Dataset records:
↓
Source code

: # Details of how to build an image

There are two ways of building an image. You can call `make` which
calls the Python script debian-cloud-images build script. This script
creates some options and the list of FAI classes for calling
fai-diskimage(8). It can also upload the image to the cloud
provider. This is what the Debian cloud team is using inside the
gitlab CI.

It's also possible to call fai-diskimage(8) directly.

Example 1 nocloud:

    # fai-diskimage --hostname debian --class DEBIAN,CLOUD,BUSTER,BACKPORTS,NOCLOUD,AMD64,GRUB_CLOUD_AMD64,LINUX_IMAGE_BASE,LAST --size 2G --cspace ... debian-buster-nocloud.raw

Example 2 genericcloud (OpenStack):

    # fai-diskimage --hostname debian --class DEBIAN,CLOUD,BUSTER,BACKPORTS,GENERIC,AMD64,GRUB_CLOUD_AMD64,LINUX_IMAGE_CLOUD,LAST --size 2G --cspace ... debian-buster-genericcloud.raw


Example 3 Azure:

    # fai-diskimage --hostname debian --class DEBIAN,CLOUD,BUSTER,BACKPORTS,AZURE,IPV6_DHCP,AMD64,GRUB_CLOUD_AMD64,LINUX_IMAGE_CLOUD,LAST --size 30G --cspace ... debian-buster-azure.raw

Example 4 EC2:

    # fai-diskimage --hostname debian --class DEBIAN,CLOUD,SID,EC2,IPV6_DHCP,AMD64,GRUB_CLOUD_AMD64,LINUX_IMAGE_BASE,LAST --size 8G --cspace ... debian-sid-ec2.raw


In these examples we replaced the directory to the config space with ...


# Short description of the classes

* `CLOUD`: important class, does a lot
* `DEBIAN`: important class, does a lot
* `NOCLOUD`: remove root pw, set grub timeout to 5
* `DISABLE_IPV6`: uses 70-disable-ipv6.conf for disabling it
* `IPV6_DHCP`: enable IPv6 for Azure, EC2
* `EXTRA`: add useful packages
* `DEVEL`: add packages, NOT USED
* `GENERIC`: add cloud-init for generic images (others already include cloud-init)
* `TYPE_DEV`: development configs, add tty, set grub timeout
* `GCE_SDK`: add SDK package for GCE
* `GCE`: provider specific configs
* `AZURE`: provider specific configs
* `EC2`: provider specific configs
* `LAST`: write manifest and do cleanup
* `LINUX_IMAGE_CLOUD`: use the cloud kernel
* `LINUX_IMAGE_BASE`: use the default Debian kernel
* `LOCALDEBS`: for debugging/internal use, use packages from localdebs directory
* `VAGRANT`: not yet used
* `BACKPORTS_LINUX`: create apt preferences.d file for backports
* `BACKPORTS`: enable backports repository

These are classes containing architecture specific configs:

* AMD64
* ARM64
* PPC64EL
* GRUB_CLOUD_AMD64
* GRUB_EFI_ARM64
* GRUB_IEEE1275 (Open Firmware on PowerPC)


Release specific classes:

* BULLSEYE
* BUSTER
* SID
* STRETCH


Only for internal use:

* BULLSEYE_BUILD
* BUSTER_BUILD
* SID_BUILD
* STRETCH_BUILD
↑
## What to do
Could you copy out all of the records above exactly?

## Output below
Source code

: # Details of how to build an image

There are two ways of building an image. You can call `make` which
calls the Python script debian-cloud-images build script. This script
creates some options and the list of FAI classes for calling
fai-diskimage(8). It can also upload the image to the cloud
provider. This is what the Debian cloud team is using inside the
gitlab CI.

It's also possible to call fai-diskimage(8) directly.

Example 1 nocloud:

    # fai-diskimage --hostname debian --class DEBIAN,CLOUD,BUSTER,BACKPORTS,NOCLOUD,AMD64,GRUB_CLOUD_AMD64,LINUX_IMAGE_BASE,LAST --size 2G --cspace ... debian-buster-nocloud.raw

Example 2 genericcloud (OpenStack):

    # fai-diskimage --hostname debian --class DEBIAN,CLOUD,BUSTER,BACKPORTS,GENERIC,AMD64,GRUB_CLOUD_AMD64,LINUX_IMAGE_CLOUD,LAST --size 2G --cspace ... debian-buster-genericcloud.raw


Example 3 Azure:

    # fai-diskimage --hostname debian --class DEBIAN,CLOUD,BUSTER,BACKPORTS,AZURE,IPV6_DHCP,AMD64,GRUB_CLOUD_AMD64,LINUX_IMAGE_CLOUD,LAST --size 30G --cspace ... debian-buster-azure.raw

Example 4 EC2:

    # fai-diskimage --hostname debian --class DEBIAN,CLOUD,SID,EC2,IPV6_DHCP,AMD64,GRUB_CLOUD_AMD64,LINUX_IMAGE_BASE,LAST --size 8G --cspace ... debian-sid-ec2.raw


In these examples we replaced the directory to the config space with ...


# Short description of the classes

* `CLOUD`: important class, does a lot
* `DEBIAN`: important class, does a lot
* `NOCLOUD`: remove root pw, set grub timeout to 5
* `DISABLE_IPV6`: uses 70-disable-ipv6.conf for disabling it
* `IPV6_DHCP`: enable IPv6 for Azure, EC2
* `EXTRA`: add useful packages
* `DEVEL`: add packages, NOT USED
* `GENERIC`: add cloud-init for generic images (others already include cloud-init)
* `TYPE_DEV`: development configs, add tty, set grub timeout
* `GCE_SDK`: add SDK package for GCE
* `GCE`: provider specific configs
* `AZURE`: provider specific configs
* `EC2`: provider specific configs
* `LAST`: write manifest and do cleanup
* `LINUX_IMAGE_CLOUD`: use the cloud kernel
* `LINUX_IMAGE_BASE`: use the default Debian kernel
* `LOCALDEBS`: for debugging/internal use, use packages from localdebs directory
* `VAGRANT`: not yet used
* `BACKPORTS_LINUX`: create apt preferences.d file for backports
* `BACKPORTS`: enable backports repository

These are classes containing architecture specific configs:

* AMD64
* ARM64
* PPC64EL
* GRUB_CLOUD_AMD64
* GRUB_EFI_ARM64
* GRUB_IEEE1275 (Open Firmware on PowerPC)


Release specific classes:

* BULLSEYE
* BUSTER
* SID
* STRETCH


Only for internal use:

* BULLSEYE_BUILD
* BUSTER_BUILD
* SID_BUILD
* STRETCH_BUILD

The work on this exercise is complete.